Data Center and Network Security
- Knoq hosts all its software in Amazon Web Services (AWS) facilities in the USA. Amazon provides an extensive list of compliance and regulatory assurances, including SOC 13, and ISO 27001. See Amazon’s compliance and security documents for more detailed information.
- All of Knoq servers are located within Knoq’s own virtual private cloud (VPC), protected by restricted security groups allowing only the minimal required communication to and between the servers.
- Knoq conducts network vulnerability scans at least annually. The last one was started on January 30, 2020.
Data Security
- Knoq regularly conducts internal audits to ensure continuous compliance with industry-standard best practices.
- All connections to Knoq are encrypted using SSL, and any attempt to connect over HTTP is redirected to HTTPS. We maintain an A+ grade for Qualys/SSL Labs.
- System passwords are encrypted using AWS KMS with restricted access to specific production systems.
- We use industry-standard PostgreSQL, Elastic Search and Mongo DB data storage systems hosted at AWS and/or by the respective vendors.
- Data access and authorizations are provided on a need-to-know basis and based on the principle of least privilege. Access to the AWS production system is restricted to authorized personnel and is carried out over a dedicated VPN connection.
Application Security
- Web application architecture and implementation follow OWASP guidelines.
- Knoq conducts application penetration testing.
- User passwords are salted, irreversibly hashed, and stored in Knoq’s database.

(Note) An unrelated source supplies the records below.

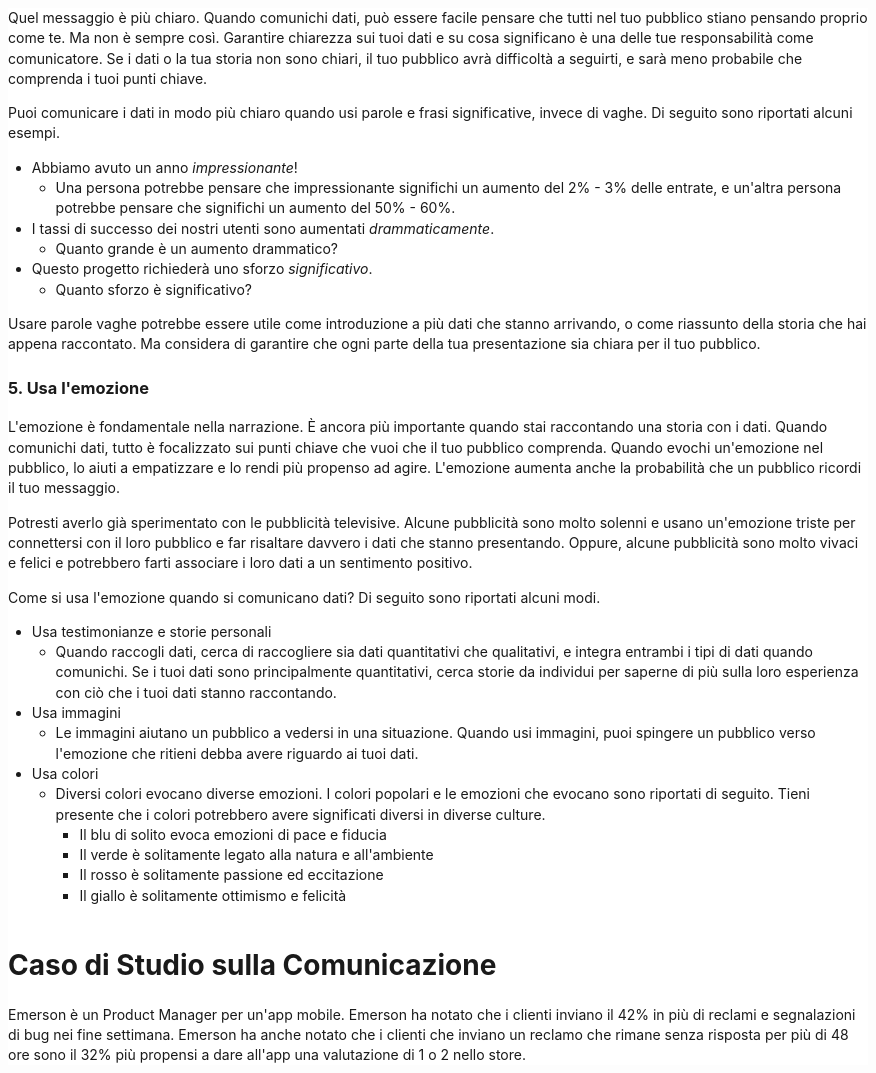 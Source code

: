 Quel messaggio è più chiaro. Quando comunichi dati, può essere facile pensare che tutti nel tuo pubblico stiano pensando proprio come te. Ma non è sempre così. Garantire chiarezza sui tuoi dati e su cosa significano è una delle tue responsabilità come comunicatore. Se i dati o la tua storia non sono chiari, il tuo pubblico avrà difficoltà a seguirti, e sarà meno probabile che comprenda i tuoi punti chiave.

Puoi comunicare i dati in modo più chiaro quando usi parole e frasi significative, invece di vaghe. Di seguito sono riportati alcuni esempi.

 - Abbiamo avuto un anno *impressionante*!
	 - Una persona potrebbe pensare che impressionante significhi un aumento del 2% - 3% delle entrate, e un'altra persona potrebbe pensare che significhi un aumento del 50% - 60%.
 - I tassi di successo dei nostri utenti sono aumentati *drammaticamente*.
	 - Quanto grande è un aumento drammatico?
 - Questo progetto richiederà uno sforzo *significativo*.
	 - Quanto sforzo è significativo?

Usare parole vaghe potrebbe essere utile come introduzione a più dati che stanno arrivando, o come riassunto della storia che hai appena raccontato. Ma considera di garantire che ogni parte della tua presentazione sia chiara per il tuo pubblico.

### 5. Usa l'emozione
L'emozione è fondamentale nella narrazione. È ancora più importante quando stai raccontando una storia con i dati. Quando comunichi dati, tutto è focalizzato sui punti chiave che vuoi che il tuo pubblico comprenda. Quando evochi un'emozione nel pubblico, lo aiuti a empatizzare e lo rendi più propenso ad agire. L'emozione aumenta anche la probabilità che un pubblico ricordi il tuo messaggio.

Potresti averlo già sperimentato con le pubblicità televisive. Alcune pubblicità sono molto solenni e usano un'emozione triste per connettersi con il loro pubblico e far risaltare davvero i dati che stanno presentando. Oppure, alcune pubblicità sono molto vivaci e felici e potrebbero farti associare i loro dati a un sentimento positivo.

Come si usa l'emozione quando si comunicano dati? Di seguito sono riportati alcuni modi.

 - Usa testimonianze e storie personali
	- Quando raccogli dati, cerca di raccogliere sia dati quantitativi che qualitativi, e integra entrambi i tipi di dati quando comunichi. Se i tuoi dati sono principalmente quantitativi, cerca storie da individui per saperne di più sulla loro esperienza con ciò che i tuoi dati stanno raccontando.
 - Usa immagini
	 - Le immagini aiutano un pubblico a vedersi in una situazione. Quando usi
	   immagini, puoi spingere un pubblico verso l'emozione che ritieni
	   debba avere riguardo ai tuoi dati.
 - Usa colori
	 - Diversi colori evocano diverse emozioni. I colori popolari e le emozioni che evocano sono riportati di seguito. Tieni presente che i colori potrebbero avere significati diversi in diverse culture.
		 - Il blu di solito evoca emozioni di pace e fiducia
		 - Il verde è solitamente legato alla natura e all'ambiente
		 - Il rosso è solitamente passione ed eccitazione
		 - Il giallo è solitamente ottimismo e felicità

# Caso di Studio sulla Comunicazione
Emerson è un Product Manager per un'app mobile. Emerson ha notato che i clienti inviano il 42% in più di reclami e segnalazioni di bug nei fine settimana. Emerson ha anche notato che i clienti che inviano un reclamo che rimane senza risposta per più di 48 ore sono il 32% più propensi a dare all'app una valutazione di 1 o 2 nello store.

Audit logging lets administrators see when users last logged in and when passwords were last changed.
Application Monitoring
- All-access to Knoq applications is logged and audited.

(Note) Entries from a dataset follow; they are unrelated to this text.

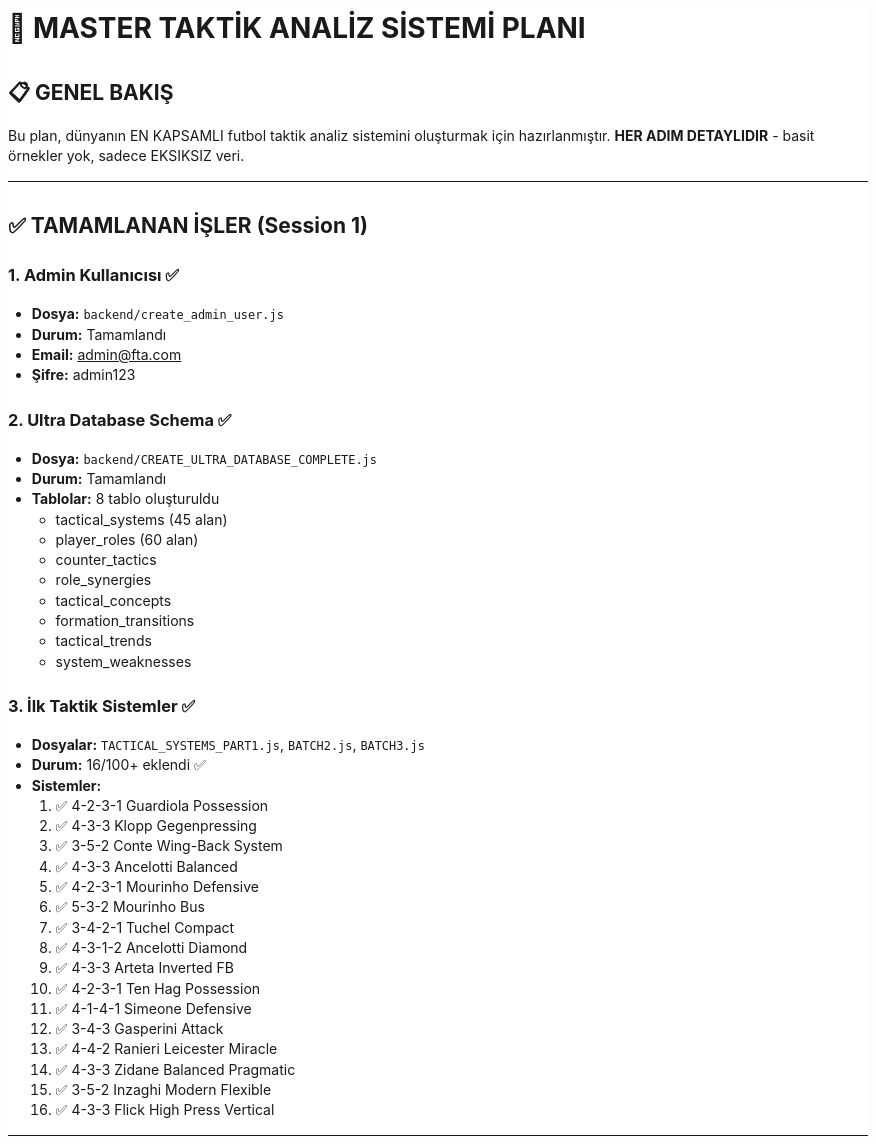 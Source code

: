 # 🎯 MASTER TAKTİK ANALİZ SİSTEMİ PLANI

## 📋 GENEL BAKIŞ

Bu plan, dünyanın EN KAPSAMLI futbol taktik analiz sistemini oluşturmak için hazırlanmıştır.
**HER ADIM DETAYLIDIR** - basit örnekler yok, sadece EKSIKSIZ veri.

---

## ✅ TAMAMLANAN İŞLER (Session 1)

### 1. Admin Kullanıcısı ✅
- **Dosya:** `backend/create_admin_user.js`
- **Durum:** Tamamlandı
- **Email:** admin@fta.com
- **Şifre:** admin123

### 2. Ultra Database Schema ✅
- **Dosya:** `backend/CREATE_ULTRA_DATABASE_COMPLETE.js`
- **Durum:** Tamamlandı
- **Tablolar:** 8 tablo oluşturuldu
  - tactical_systems (45 alan)
  - player_roles (60 alan)
  - counter_tactics
  - role_synergies
  - tactical_concepts
  - formation_transitions
  - tactical_trends
  - system_weaknesses

### 3. İlk Taktik Sistemler ✅
- **Dosyalar:** `TACTICAL_SYSTEMS_PART1.js`, `BATCH2.js`, `BATCH3.js`
- **Durum:** 16/100+ eklendi ✅
- **Sistemler:**
  1. ✅ 4-2-3-1 Guardiola Possession
  2. ✅ 4-3-3 Klopp Gegenpressing
  3. ✅ 3-5-2 Conte Wing-Back System
  4. ✅ 4-3-3 Ancelotti Balanced
  5. ✅ 4-2-3-1 Mourinho Defensive
  6. ✅ 5-3-2 Mourinho Bus
  7. ✅ 3-4-2-1 Tuchel Compact
  8. ✅ 4-3-1-2 Ancelotti Diamond
  9. ✅ 4-3-3 Arteta Inverted FB
  10. ✅ 4-2-3-1 Ten Hag Possession
  11. ✅ 4-1-4-1 Simeone Defensive
  12. ✅ 3-4-3 Gasperini Attack
  13. ✅ 4-4-2 Ranieri Leicester Miracle
  14. ✅ 4-3-3 Zidane Balanced Pragmatic
  15. ✅ 3-5-2 Inzaghi Modern Flexible
  16. ✅ 4-3-3 Flick High Press Vertical

--- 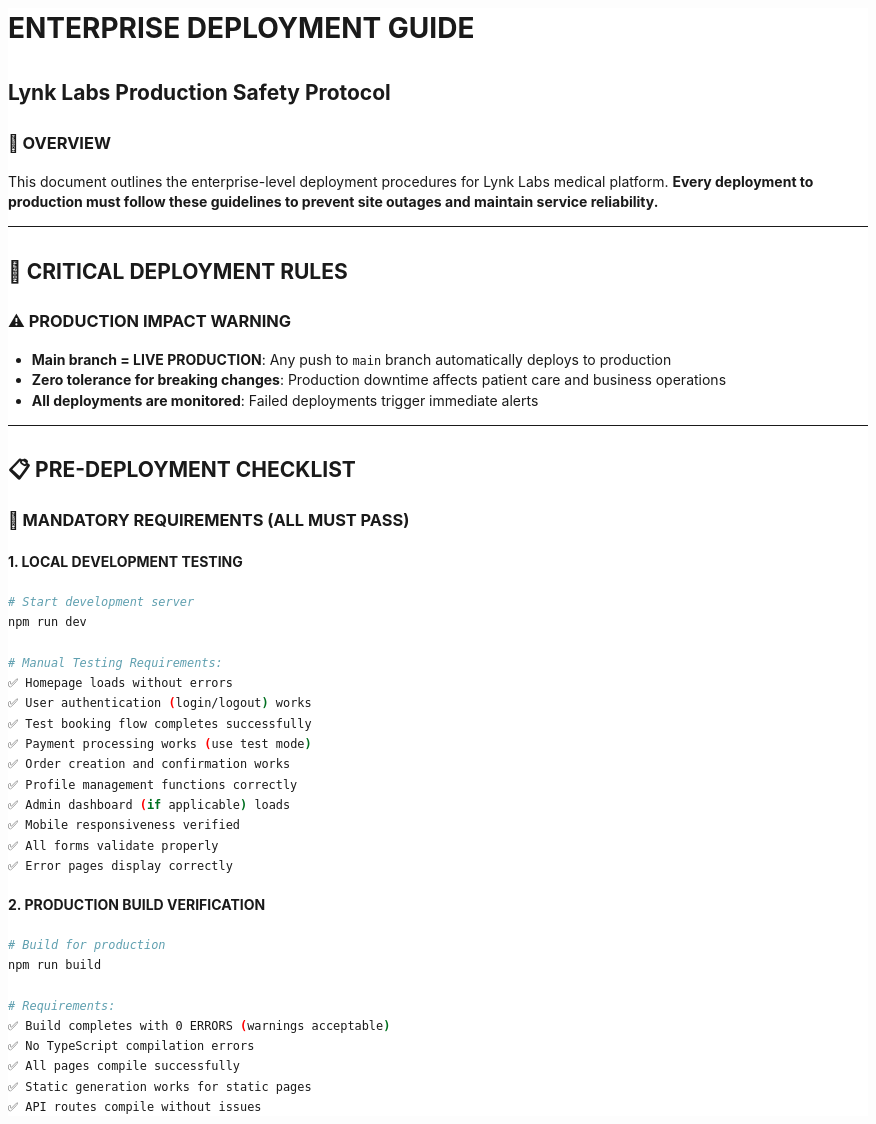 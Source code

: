 # ENTERPRISE DEPLOYMENT GUIDE
## Lynk Labs Production Safety Protocol

### 🎯 OVERVIEW
This document outlines the enterprise-level deployment procedures for Lynk Labs medical platform. **Every deployment to production must follow these guidelines to prevent site outages and maintain service reliability.**

---

## 🚨 CRITICAL DEPLOYMENT RULES

### ⚠️ PRODUCTION IMPACT WARNING
- **Main branch = LIVE PRODUCTION**: Any push to `main` branch automatically deploys to production
- **Zero tolerance for breaking changes**: Production downtime affects patient care and business operations
- **All deployments are monitored**: Failed deployments trigger immediate alerts

---

## 📋 PRE-DEPLOYMENT CHECKLIST

### 🔴 MANDATORY REQUIREMENTS (ALL MUST PASS)

#### 1. LOCAL DEVELOPMENT TESTING
```bash
# Start development server
npm run dev

# Manual Testing Requirements:
✅ Homepage loads without errors
✅ User authentication (login/logout) works
✅ Test booking flow completes successfully
✅ Payment processing works (use test mode)
✅ Order creation and confirmation works
✅ Profile management functions correctly
✅ Admin dashboard (if applicable) loads
✅ Mobile responsiveness verified
✅ All forms validate properly
✅ Error pages display correctly
```

#### 2. PRODUCTION BUILD VERIFICATION
```bash
# Build for production
npm run build

# Requirements:
✅ Build completes with 0 ERRORS (warnings acceptable)
✅ No TypeScript compilation errors
✅ All pages compile successfully
✅ Static generation works for static pages
✅ API routes compile without issues
```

- Knoq maintains a formal incident response plan for major events.
Uptime
Knoq maintains a publicly available system-status webpage which includes system availability details.
Security Policies and Secure Development Life Cycle (SDLC)
- Knoq maintains security policies that are communicated and approved by management to ensure everyone clearly knows their security responsibilities.
- Code development is done through a documented SDLC process. Design of all new product functionality is reviewed by its security team. Knoq conducts mandatory code reviews for code changes and periodic in-depth security review of architecture and sensitive code. Knoq development and testing environments are separate from its production environment.
- Employee hiring process includes background screening.
- At least annually, engineers participate in secure code training covering OWASP Top 10 security flaws, common attack vectors, and Knoq security controls.
- Vulnerability Disclosure Process – Knoq considers privacy and security to be core functions of our platform. Earning and keeping the trust of our customers is our top priority, so we hold ourselves to the highest privacy and security standards. If you have discovered a security or privacy issue that you believe we should know about, we would love to hear from you. Please reach out to us at security@knoq.com and let us know.
Data Sharing
- Knoq never shares individual data points that are uploaded or created through the platform between customers.
- Knoq uses analytics data to improve the products and services that are provided to our customers.
- Analytics data will be used for modeling and identifying correlations in customer data sets. Those correlations can be shared with customers.
Correlation and dependence: In statistics, dependence or association is any statistical relationship, whether causal or not, between two random variables or bivariate data. In the broadest sense correlation is any statistical association, though it commonly refers to the degree to which a pair of variables are linearly related.